Madame Bovary — Flaubert

Madame Bovary (2014), dirigido por Sophie Barthes.

Capítulo VII, segunda parte

O dia seguinte foi, para Emma, uma data fúnebre. Tudo parecia-lhe estar cercado por uma atmosfera negra que se espalhava desordenadamente para o exterior das coisas, e a tristeza penetrava na sua alma com uivos doces, como faz o vento de inverno nos castelos abandonados. Era essa divagação tal como a que se tem sobre aquilo que não voltará mais, a lassidão que toma conta após cada feito realizado, essa dor que por fim traz a interrupção de toda a animação a que se está acostumado, a cessação brusca de uma vibração prolongada.

Como no retorno de Vaubyessard, quando as quadrilhas agitavam na sua cabeça, havia nela uma melancolia tépida, um desespero entorpecido. Léon reaparecia maior, mais belo, mais suave, mais vago. Mesmo que separado dela, ele não a deixara, estava lá, e as muralhas da casa pareciam guardar sua sombra. Ela não conseguia tirar os olhos do tapete por onde ele havia andado, dos móveis vazios onde ele havia sentado. O rio continuava a correr e arrastava lentamente suas pequenas correntezas ao longo da margem escorregadia. Eles haviam passeado lá várias vezes, nesse mesmo murmúrio de ondas, sobre as pedras cobertas de lodo. Que dias agradáveis de sol eles haviam tido! Que tardes agradáveis, sozinhos, sob a sombra, no fundo do jardim! Ele lia em voz alta, cabeça descoberta, encostado num tamborete de varetas secas.

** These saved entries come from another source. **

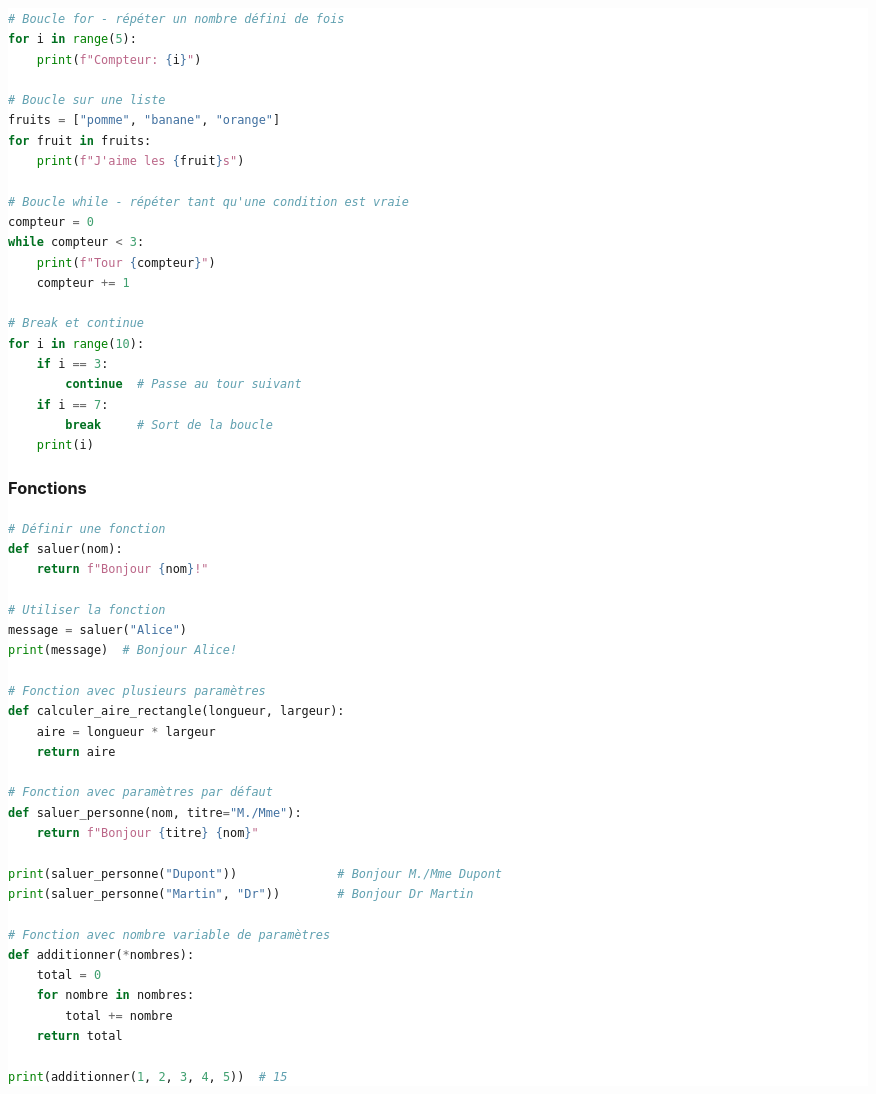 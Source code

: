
 ```python
# Boucle for - répéter un nombre défini de fois
for i in range(5):
    print(f"Compteur: {i}")

# Boucle sur une liste
fruits = ["pomme", "banane", "orange"]
for fruit in fruits:
    print(f"J'aime les {fruit}s")

# Boucle while - répéter tant qu'une condition est vraie
compteur = 0
while compteur < 3:
    print(f"Tour {compteur}")
    compteur += 1

# Break et continue
for i in range(10):
    if i == 3:
        continue  # Passe au tour suivant
    if i == 7:
        break     # Sort de la boucle
    print(i)
```

### Fonctions

```python
# Définir une fonction
def saluer(nom):
    return f"Bonjour {nom}!"

# Utiliser la fonction
message = saluer("Alice")
print(message)  # Bonjour Alice!

# Fonction avec plusieurs paramètres
def calculer_aire_rectangle(longueur, largeur):
    aire = longueur * largeur
    return aire

# Fonction avec paramètres par défaut
def saluer_personne(nom, titre="M./Mme"):
    return f"Bonjour {titre} {nom}"

print(saluer_personne("Dupont"))              # Bonjour M./Mme Dupont
print(saluer_personne("Martin", "Dr"))        # Bonjour Dr Martin

# Fonction avec nombre variable de paramètres
def additionner(*nombres):
    total = 0
    for nombre in nombres:
        total += nombre
    return total

print(additionner(1, 2, 3, 4, 5))  # 15
```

O vento fresco da pradaria fazia tremer as páginas do livro e as capuchinhas do caramanchão… Ah! Ele havia partido — o único charme de sua vida —, a única esperança possível de uma felicidade. Como pôde não ter compreendido essa alegria, quando ela se mostrava? Por que não tê-lo segurado com as duas mãos, servilmente, quando ele queria fugir? E ela se odiava por não ter amado Léon. Teve sede de seus lábios. Foi tomada pela vontade de correr para encontrá-lo, de jogar-se em seus braços e dizer-lhe: “Sou eu, toda tua!”. Mas Emma preocupava-se, em vez disso, com os problemas dos negócios, e seus desejos, aumentando com lamentos, só ficavam mais fortes.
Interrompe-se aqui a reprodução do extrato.